She wanted to be alone with her thoughts. They were hammering on her skull to be let out. I’ll find a way. That’s what Chang had said as they parted, I’ll find a way, and she believed him. If Chang An Lo promised he would find a way for them to be together – really be together, rather than the few snatched kisses of today – then he would. It was as simple as that.

She shivered, not that she was cold, quite the reverse in fact. The blood in her veins was hot and in a hurry, but her body wouldn’t keep still. It was restless. Her skin felt hungry. It wanted his touch the way it used to long for the balm of ice on a hot summer’s day in Junchow market. It wanted to be beside him. To see his face. To watch his slow smile spread up into his eyes. She’d thought the kisses today would be enough but they weren’t. She was greedy. She wanted more.

She dropped her head against the window pane and sighed. She’d been in a state of waiting for so long, she had forgotten how exhilarating it was to live in the here and now. To have what you want. To want what you have.

‘Chang An Lo,’ she whispered, as if he could hear her.

She touched the glass where her breath had clouded it and wrote his name in the mist. She smiled and studied the flow of letters intently, as if it could magically conjure up Chang himself, her heart banging on her ribs. As she stared at it, her own reflection took shape around it, merging the two, and she shifted focus to examine its features. What did he see when he looked at it? The hair, the eyes, the cheekbones, all seemed the same to her. But was that what he saw? The girl he’d fallen in love with back in China? Or someone else?

And Kuan? There like a spider at his side with every step he took, a living breathing invitation in each hotel room he stayed in. No, not that. Don’t think like that.

Send me the boy. That’s what he’d said. She turned away from the window and noticed it was almost dark in the room.


***

‘You eat too fast. The pair of you.’

Lydia was seated in the chair. The boy was still on the floor, stuffing bread into his mouth, and beside him the dog had its muzzle in a bowl of kasha, neither coming up for air.
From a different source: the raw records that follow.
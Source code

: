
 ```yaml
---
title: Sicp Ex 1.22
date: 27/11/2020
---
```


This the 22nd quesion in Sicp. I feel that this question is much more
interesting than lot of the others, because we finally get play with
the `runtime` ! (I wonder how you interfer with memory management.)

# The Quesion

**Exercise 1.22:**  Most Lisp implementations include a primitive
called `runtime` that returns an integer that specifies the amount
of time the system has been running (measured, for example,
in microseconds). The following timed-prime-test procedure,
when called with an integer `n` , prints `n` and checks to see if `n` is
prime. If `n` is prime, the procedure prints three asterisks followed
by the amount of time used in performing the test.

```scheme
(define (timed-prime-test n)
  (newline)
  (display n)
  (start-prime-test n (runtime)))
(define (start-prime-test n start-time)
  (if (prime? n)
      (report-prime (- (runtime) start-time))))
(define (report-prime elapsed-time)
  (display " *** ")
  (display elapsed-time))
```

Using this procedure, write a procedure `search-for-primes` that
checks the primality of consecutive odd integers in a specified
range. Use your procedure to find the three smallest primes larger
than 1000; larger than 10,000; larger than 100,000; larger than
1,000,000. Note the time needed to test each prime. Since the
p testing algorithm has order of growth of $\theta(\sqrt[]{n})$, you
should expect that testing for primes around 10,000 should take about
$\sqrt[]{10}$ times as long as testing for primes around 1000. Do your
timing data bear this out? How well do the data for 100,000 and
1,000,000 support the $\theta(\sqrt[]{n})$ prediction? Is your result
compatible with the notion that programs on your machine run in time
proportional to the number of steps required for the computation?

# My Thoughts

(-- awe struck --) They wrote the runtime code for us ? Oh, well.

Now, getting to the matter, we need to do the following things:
She’d heated Edik some soup and warmed the porridge for Misty, then prodded the sleeping boy in the ribs and plonked the bowls in front of them. Edik had gone from deep sleep to eating in less than a blink of an eye. He held the bowl close to his chest, hunched over it, guarding it as he swallowed, and the sight had disturbed Lydia.

‘Edik,’ she asked, ‘what happened to your parents?’

He gulped down two more mouthfuls of soup. ‘Shot.’ He crammed in more bread.

‘I’m so sorry.’

‘Four years ago.’

‘Why?’

She waited again. Didn’t push.

‘They read a book,’ he said between mouthfuls. ‘A book that was banned because it was anti-Soviet.

‘What book?’

‘Can’t remember.’

She left it at that. His hair hung in a pale limp curtain round his face as he started to lick the bowl.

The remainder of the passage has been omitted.